(Supplied data Opens)

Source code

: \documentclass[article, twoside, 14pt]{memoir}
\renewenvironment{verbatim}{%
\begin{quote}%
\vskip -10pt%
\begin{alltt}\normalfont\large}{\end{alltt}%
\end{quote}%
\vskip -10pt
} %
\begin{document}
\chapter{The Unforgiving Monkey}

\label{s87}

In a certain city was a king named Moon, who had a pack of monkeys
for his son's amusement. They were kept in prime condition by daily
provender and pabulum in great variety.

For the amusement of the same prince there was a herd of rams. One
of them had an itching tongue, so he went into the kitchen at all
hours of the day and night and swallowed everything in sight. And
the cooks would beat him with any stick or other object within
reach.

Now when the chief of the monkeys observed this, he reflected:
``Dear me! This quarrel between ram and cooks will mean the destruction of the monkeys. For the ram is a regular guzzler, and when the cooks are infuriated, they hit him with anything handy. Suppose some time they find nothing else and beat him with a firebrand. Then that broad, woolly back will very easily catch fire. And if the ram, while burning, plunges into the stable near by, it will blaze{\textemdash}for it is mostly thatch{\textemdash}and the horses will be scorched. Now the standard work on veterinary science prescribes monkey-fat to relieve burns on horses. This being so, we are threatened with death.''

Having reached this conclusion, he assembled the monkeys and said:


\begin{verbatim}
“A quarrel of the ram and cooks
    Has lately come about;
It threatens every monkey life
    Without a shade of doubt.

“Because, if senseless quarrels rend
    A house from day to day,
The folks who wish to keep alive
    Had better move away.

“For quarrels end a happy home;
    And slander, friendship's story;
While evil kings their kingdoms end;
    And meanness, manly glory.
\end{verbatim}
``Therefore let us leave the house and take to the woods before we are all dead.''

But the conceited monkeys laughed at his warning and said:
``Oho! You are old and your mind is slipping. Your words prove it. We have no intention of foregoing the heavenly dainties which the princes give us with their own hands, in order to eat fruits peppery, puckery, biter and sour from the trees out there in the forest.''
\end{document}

(Supplied data Closes)

Set down, exactly as written, each line of the data from its opening line through the one containing "provender and pabulum in great variety.". Output nothing more.

-- Your response --
Source code

: \documentclass[article, twoside, 14pt]{memoir}
\renewenvironment{verbatim}{%
\begin{quote}%
\vskip -10pt%
\begin{alltt}\normalfont\large}{\end{alltt}%
\end{quote}%
\vskip -10pt
} %
\begin{document}
\chapter{The Unforgiving Monkey}

\label{s87}

In a certain city was a king named Moon, who had a pack of monkeys
for his son's amusement. They were kept in prime condition by daily
provender and pabulum in great variety.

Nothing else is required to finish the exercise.